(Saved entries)
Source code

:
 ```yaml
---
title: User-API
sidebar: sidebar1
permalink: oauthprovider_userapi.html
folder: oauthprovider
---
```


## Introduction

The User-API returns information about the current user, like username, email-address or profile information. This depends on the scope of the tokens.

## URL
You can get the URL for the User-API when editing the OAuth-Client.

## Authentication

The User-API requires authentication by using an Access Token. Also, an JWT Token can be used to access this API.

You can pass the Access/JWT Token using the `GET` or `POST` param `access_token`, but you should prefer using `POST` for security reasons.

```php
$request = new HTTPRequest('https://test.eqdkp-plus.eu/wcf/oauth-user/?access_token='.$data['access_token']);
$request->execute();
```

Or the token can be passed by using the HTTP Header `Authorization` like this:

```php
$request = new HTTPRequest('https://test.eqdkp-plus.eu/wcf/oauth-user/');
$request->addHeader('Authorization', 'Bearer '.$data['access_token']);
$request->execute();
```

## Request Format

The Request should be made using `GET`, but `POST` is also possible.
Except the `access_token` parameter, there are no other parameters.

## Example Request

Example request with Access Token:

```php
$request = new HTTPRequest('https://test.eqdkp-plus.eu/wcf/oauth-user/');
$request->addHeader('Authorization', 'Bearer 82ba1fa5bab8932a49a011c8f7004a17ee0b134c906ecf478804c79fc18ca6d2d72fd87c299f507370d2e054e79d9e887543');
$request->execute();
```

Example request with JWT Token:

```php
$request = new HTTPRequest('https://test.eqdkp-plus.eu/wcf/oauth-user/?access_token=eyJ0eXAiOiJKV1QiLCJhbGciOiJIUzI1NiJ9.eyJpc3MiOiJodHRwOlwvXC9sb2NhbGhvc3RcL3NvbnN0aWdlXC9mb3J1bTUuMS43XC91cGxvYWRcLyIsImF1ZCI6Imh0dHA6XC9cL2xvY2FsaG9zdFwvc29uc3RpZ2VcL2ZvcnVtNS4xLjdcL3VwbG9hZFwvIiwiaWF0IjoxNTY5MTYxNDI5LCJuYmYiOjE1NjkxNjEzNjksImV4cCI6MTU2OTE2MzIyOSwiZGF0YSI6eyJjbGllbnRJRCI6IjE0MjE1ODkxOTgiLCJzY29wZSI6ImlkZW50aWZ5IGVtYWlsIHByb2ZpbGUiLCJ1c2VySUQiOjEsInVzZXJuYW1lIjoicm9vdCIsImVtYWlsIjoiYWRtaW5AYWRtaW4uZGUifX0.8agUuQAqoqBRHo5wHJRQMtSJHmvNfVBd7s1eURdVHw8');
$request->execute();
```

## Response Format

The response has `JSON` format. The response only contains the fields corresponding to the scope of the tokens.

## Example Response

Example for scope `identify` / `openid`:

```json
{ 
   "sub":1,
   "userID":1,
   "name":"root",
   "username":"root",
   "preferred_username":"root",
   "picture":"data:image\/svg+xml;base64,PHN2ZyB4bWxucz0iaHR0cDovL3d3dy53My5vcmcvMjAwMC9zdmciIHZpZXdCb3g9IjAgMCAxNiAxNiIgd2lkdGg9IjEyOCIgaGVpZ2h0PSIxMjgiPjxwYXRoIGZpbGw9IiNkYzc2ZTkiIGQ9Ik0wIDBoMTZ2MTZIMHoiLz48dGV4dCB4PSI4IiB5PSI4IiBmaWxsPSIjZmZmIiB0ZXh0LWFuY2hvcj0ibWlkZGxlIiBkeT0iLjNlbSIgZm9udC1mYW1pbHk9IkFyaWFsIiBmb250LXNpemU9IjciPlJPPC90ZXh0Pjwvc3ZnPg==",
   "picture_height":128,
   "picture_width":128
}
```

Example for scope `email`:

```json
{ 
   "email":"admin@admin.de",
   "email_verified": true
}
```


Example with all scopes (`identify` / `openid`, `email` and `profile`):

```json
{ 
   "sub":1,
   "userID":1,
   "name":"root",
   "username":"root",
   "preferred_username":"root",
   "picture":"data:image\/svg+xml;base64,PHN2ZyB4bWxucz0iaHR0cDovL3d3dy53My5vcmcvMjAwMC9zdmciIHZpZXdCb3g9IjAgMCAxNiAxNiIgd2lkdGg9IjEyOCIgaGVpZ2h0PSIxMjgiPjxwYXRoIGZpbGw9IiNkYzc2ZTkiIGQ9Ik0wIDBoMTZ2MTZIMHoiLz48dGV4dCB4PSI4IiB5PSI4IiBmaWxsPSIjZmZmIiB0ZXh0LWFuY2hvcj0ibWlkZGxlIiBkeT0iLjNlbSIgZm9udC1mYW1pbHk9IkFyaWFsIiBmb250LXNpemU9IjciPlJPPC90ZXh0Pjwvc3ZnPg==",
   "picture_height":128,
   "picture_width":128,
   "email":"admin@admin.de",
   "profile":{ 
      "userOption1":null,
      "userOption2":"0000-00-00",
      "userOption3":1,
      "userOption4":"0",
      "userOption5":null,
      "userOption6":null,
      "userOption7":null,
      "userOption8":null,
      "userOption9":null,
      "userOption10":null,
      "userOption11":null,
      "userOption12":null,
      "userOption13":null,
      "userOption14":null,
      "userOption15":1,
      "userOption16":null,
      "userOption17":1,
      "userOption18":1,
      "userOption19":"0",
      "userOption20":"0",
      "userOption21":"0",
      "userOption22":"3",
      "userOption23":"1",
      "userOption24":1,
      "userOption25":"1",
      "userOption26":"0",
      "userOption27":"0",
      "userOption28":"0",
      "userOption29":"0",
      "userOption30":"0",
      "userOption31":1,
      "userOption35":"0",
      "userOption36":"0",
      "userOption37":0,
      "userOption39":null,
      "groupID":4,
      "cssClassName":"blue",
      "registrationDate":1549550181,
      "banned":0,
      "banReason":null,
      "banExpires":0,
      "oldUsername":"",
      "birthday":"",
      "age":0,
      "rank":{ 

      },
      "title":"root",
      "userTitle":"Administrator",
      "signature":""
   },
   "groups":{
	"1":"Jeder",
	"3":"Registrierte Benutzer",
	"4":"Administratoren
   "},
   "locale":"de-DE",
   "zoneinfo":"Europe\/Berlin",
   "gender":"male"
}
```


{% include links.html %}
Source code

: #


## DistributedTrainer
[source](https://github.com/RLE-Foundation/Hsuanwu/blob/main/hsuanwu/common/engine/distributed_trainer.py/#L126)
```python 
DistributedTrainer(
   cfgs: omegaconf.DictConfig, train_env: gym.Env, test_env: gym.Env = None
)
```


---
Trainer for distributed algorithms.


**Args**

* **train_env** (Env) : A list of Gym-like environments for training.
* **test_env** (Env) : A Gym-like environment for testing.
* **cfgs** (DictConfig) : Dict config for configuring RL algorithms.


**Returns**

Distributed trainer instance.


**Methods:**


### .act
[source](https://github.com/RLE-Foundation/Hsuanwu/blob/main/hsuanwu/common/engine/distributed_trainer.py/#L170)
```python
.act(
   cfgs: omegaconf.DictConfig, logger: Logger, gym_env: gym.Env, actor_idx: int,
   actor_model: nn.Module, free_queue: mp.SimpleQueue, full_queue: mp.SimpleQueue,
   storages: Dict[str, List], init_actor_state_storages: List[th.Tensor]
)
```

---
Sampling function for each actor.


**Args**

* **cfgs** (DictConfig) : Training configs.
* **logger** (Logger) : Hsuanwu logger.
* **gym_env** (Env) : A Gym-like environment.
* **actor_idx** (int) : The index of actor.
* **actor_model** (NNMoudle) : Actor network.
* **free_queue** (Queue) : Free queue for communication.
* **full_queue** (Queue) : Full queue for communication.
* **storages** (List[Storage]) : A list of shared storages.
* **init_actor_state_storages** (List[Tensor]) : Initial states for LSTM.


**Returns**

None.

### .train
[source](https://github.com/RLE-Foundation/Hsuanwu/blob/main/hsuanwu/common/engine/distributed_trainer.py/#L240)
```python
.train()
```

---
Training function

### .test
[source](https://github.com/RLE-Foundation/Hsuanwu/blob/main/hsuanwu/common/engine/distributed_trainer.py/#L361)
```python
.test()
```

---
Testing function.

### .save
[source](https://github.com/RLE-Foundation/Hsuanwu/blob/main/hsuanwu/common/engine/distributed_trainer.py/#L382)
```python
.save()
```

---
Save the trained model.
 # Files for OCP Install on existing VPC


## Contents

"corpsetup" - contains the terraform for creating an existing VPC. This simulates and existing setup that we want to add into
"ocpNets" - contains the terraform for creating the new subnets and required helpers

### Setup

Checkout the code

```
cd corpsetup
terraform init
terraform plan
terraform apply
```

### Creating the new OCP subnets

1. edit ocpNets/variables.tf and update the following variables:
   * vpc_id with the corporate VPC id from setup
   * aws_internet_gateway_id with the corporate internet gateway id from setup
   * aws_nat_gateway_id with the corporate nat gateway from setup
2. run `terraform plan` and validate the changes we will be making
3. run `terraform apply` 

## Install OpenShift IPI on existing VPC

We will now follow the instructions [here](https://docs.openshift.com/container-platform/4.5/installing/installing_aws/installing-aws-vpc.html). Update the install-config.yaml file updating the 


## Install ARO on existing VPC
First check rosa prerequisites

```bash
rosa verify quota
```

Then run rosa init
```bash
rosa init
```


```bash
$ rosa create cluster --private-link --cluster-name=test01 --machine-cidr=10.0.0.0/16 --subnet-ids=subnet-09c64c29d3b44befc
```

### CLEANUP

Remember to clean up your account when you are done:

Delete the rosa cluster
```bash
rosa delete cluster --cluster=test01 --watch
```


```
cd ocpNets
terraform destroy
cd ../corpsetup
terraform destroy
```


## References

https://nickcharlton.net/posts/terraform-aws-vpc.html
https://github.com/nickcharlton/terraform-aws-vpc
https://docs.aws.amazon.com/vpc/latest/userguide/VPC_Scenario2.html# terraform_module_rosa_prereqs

== EXERCISE ==
The line containing "The User-API requires" marks the end. Please print exactly every line from the top of the data to it, both included, and nothing more.

== ANSWER SPACE ==
Source code

:
 ```yaml
---
title: User-API
sidebar: sidebar1
permalink: oauthprovider_userapi.html
folder: oauthprovider
---
```


## Introduction

The User-API returns information about the current user, like username, email-address or profile information. This depends on the scope of the tokens.

## URL
You can get the URL for the User-API when editing the OAuth-Client.

## Authentication

The User-API requires authentication by using an Access Token. Also, an JWT Token can be used to access this API.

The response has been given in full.